Beispiel 1: A ist wegen Diebstahls angeklagt. Zu Z, dessen schlechtes Erinnerungsvermögen ihm bekannt ist, sagt er, daß sie am fraglichen Abend doch zusammen Billard gespielt hätten. Anschließend benennt er ihn als Zeugen in der Erwartung, er werde gutgläubig vor Gericht falsch aussagen. So geschieht es. Anschließend wird Z vereidigt. Strafbarkeit der Beteiligten?
Z ist wegen fehlenden Vorsatzes nicht nach § 154 strafbar. Bei gegebenen Voraussetzungen, insbesondere bei entsprechender Sorgfaltspflichtverletzung, besteht aber eine Strafbarkeit wegen fahrlässigen Falscheides, § 163.
Fraglich ist die Strafbarkeit des A. Mittelbare Täterschaft kommt wegen des Charakters der §§ 153 ff. als eigenhändige Delikte nicht in Betracht. Möglicherweise liegt aber eine Anstiftung zum Meineid (§§ 154 I, 26) vor. Dies setzt aber eine vorsätzliche und rechtswidrige Haupttat voraus. Vorliegend fehlt es jedoch am Vorsatz des Z. Eine Anstiftung ist daher nicht gegeben. A könnte aber nach § 160 strafbar sein. Dazu müßte er den Z zum Ableisten der Falschaussage verleitet haben. Zur Ableistung verleitet, wer den Willen des anderen durch beliebige Mittel beeinflußt.

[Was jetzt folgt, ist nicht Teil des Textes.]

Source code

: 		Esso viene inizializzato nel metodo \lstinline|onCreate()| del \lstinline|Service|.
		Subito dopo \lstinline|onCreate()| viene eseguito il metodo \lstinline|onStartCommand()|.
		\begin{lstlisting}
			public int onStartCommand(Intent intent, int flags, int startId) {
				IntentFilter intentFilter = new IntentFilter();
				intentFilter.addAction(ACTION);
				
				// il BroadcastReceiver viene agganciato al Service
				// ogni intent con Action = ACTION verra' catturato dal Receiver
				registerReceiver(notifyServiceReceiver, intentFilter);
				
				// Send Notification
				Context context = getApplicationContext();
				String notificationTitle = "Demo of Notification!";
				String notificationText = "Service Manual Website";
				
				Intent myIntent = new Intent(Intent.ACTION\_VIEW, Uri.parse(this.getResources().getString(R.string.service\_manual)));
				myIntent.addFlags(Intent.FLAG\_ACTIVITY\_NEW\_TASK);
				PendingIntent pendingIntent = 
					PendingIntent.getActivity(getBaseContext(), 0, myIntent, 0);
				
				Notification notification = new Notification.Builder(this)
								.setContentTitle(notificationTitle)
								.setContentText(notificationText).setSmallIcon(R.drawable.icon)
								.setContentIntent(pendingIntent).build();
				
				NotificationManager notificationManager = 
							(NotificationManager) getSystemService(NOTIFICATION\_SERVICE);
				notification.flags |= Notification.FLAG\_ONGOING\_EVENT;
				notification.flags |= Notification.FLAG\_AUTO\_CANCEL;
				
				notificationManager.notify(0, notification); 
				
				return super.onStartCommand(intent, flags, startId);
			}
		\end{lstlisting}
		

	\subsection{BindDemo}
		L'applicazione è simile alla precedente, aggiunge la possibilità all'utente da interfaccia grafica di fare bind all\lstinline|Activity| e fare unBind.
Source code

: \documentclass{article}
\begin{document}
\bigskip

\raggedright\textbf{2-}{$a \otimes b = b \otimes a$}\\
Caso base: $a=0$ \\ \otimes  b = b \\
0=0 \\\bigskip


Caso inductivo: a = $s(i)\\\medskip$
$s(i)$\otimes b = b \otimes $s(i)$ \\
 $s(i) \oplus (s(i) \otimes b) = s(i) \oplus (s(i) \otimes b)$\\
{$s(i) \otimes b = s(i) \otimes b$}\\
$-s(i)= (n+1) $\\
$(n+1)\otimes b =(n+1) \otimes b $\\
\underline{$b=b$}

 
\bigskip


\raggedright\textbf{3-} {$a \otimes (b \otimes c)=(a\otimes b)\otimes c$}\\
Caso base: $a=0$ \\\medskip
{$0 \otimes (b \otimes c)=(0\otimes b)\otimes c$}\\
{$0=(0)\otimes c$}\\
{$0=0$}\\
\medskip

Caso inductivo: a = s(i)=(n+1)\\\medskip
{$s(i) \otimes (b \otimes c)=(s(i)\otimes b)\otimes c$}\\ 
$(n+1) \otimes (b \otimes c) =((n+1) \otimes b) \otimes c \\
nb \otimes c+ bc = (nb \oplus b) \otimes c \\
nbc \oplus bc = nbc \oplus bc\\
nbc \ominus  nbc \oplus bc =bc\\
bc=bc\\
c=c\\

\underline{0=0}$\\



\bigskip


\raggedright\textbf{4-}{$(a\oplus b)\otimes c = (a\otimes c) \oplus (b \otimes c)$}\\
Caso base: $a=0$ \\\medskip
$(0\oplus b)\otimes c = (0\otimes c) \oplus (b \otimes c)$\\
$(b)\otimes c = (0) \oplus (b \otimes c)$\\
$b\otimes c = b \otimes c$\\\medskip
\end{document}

Indem A den Z an das nicht stattgefundene Billardspiel „erinnerte“, hat er diesen zu der Begehung eines Meineides beeinflußt, somit verleitet. A ist nach § 160 strafbar.

Beispiel 2: Der wegen Mordes angeklagte X droht dem einzigen Belastungszeugen T, er werden ihn „kurz und klein“ schlagen, wenn er ihn in der Hauptverhandlung belaste. Aus Angst vor der Verwirklichung sagt T vor Gericht zunächst falsch aus und beschwört seine Aussage in einem Nacheid. Infolge dieser Aussage muß X freigesprochen werden. Strafbarkeit der Beteiligten?

I. Strafbarkeit des T
Der objektive und subjektive Tatbestand der §§ 153, 154 liegt vor. T könnte aber gerechtfertigt sein. In Frage kommt hier der rechtfertigende Notstand, § 34.[65] Eine gegenwärtige Gefahr für Leib und Leben liegt vor. Die entlastende Aussage (Notstandshandlung) müßte objektiv erforderlich gewesen sein. Erforderlich ist die Notstandshandlung, wenn sie zur Gefahrabwendung geeignet ist und unter Berücksichtigung aller ex ante erkennbaren Umstände aus der Sicht eines sachkundigen objektiven Beobachters als der sicherste Weg zur Erhaltung des gefährdeten Gutes erscheint.[66] Die entlastende Aussage war wohl das einzige Mittel, um diese Gefahr abzuwenden, somit objektiv erforderlich. Darüber hinaus müßte das geschützte Rechtsgut das beeinträchtigte aber auch wesentlich überwiegen (Gesamtabwägung unter Berücksichtigung der konkreten Situation). Zunächst ist festzustellen, daß im allgemeinen Rangverhältnis dem Rechtsgut Leben ein deutlich höherer Wert beizumessen ist, als dem Rechtsgut der Rechtspflege. Für die Abwägung kommt es aber auch maßgeblich darauf an, ob die Rechtspflege durch eine unrichtige Rechtsentscheidung (bzw. durch Verursachung einer solchen) in ihrem Kern getroffen oder ob sie nur faktisch, vorübergehend und „reparabel“ gehemmt wird[67]. Würde man eine Rechtfertigung zulassen, so wäre die Rechtspflege in ihrem Kern betroffen und nicht nur „reparabel“ gehemmt. Ihr Geltungsanspruch wäre in gefährlicher Weise betroffen, so daß eine Rechtfertigung ausscheiden muß.
T wäre aufgrund der gegenwärtigen Gefahr aber nach § 35 entschuldigt.[68] Eine Abwägung wie bei § 34 findet hier nicht statt. Entsprechendes gilt für die Strafbarkeit nach § 258.

II. Strafbarkeit des X
Fraglich ist auch die Strafbarkeit des X. Da es sich bei den Aussagedelikten um eigenhändige Delikte handelt, scheidet eine mittelbare Täterschaft nach § 25 I, 2. Alt. aus. X könnte sich aber wegen Anstiftung zum Meineid (§§ 153, 154, 26) strafbar gemacht haben. Eine vorsätzliche und rechtswidrige - nach den allgemeinen Regeln teilnahmefähige - Haupttat liegt vor. X rief auch den Tatentschluß bei T hervor und hatte den erforderlichen doppelten Anstiftervorsatz[69]. X hat sich daher nach §§ 153, 154, 26, nicht nach § 160 strafbar gemacht.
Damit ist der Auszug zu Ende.